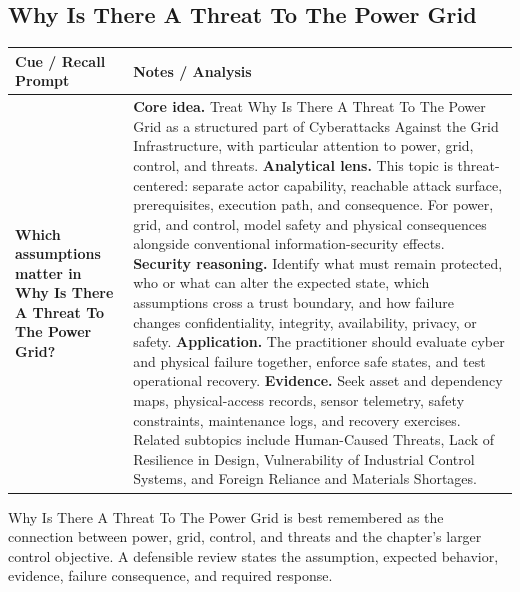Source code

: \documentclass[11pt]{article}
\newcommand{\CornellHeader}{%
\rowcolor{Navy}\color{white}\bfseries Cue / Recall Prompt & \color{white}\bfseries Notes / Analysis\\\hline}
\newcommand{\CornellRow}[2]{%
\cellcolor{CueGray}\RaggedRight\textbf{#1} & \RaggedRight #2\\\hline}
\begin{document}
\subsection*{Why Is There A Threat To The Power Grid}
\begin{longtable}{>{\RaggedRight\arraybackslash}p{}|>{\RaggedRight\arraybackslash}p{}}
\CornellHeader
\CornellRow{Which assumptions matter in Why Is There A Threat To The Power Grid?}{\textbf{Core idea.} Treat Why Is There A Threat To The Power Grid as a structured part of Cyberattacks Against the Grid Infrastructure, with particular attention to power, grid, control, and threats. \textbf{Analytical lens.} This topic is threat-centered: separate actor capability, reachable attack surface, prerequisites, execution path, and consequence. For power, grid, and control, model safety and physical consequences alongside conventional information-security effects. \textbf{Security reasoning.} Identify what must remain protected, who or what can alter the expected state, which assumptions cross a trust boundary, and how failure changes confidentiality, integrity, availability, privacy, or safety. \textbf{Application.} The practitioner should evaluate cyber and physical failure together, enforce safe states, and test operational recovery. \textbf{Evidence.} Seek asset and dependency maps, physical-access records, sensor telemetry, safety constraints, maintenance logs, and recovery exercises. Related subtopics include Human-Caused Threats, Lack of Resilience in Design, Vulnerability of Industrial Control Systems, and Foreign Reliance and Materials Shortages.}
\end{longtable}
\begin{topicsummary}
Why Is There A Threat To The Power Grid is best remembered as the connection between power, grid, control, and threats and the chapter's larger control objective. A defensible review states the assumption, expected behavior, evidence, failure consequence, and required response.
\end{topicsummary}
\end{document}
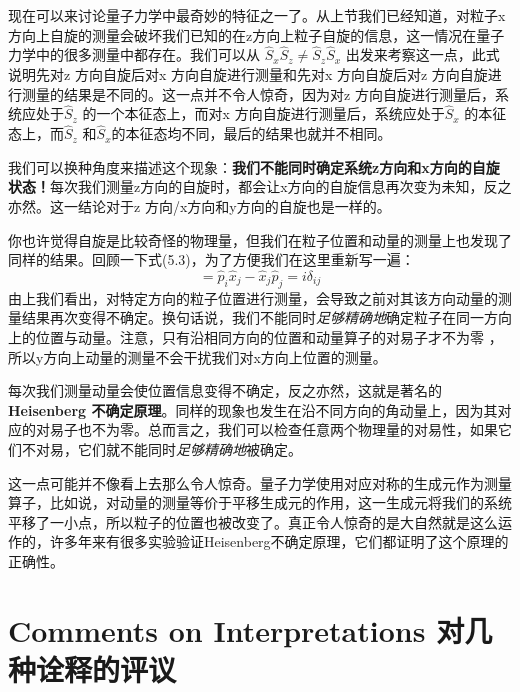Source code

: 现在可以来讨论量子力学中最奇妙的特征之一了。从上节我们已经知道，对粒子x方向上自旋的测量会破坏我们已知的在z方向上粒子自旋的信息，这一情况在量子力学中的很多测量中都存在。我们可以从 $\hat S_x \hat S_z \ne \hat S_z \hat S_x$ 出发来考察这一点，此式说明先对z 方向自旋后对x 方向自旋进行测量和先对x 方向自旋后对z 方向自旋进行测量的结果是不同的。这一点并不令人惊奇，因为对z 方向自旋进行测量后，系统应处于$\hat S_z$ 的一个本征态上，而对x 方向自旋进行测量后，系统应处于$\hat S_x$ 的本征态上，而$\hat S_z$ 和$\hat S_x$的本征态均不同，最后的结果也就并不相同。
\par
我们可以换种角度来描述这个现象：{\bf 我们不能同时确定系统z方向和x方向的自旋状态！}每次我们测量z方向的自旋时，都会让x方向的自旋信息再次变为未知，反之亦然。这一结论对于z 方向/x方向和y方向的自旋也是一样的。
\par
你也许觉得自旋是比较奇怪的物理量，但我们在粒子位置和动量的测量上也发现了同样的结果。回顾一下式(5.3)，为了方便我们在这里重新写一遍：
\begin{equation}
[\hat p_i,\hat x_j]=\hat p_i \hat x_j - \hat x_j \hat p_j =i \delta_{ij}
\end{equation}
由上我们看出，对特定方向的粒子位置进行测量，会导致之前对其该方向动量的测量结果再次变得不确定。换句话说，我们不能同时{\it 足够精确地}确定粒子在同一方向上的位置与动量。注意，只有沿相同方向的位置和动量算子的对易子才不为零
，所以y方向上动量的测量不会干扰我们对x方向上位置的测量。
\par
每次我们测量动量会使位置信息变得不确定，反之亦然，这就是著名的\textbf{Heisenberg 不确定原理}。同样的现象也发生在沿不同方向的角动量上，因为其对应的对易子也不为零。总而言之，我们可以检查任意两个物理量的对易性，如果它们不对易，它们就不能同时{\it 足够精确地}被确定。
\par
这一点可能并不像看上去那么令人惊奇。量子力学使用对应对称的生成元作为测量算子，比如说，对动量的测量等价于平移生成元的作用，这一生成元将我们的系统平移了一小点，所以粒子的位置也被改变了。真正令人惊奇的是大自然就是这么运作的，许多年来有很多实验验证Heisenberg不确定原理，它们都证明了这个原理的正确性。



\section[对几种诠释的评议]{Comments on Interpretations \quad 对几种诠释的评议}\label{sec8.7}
+ + + + + + +
* [What is needed] The lines above that hold the word "CornellHeader" are the ones to copy.

* [Written reply]
\newcommand{\CornellHeader}{%
\CornellHeader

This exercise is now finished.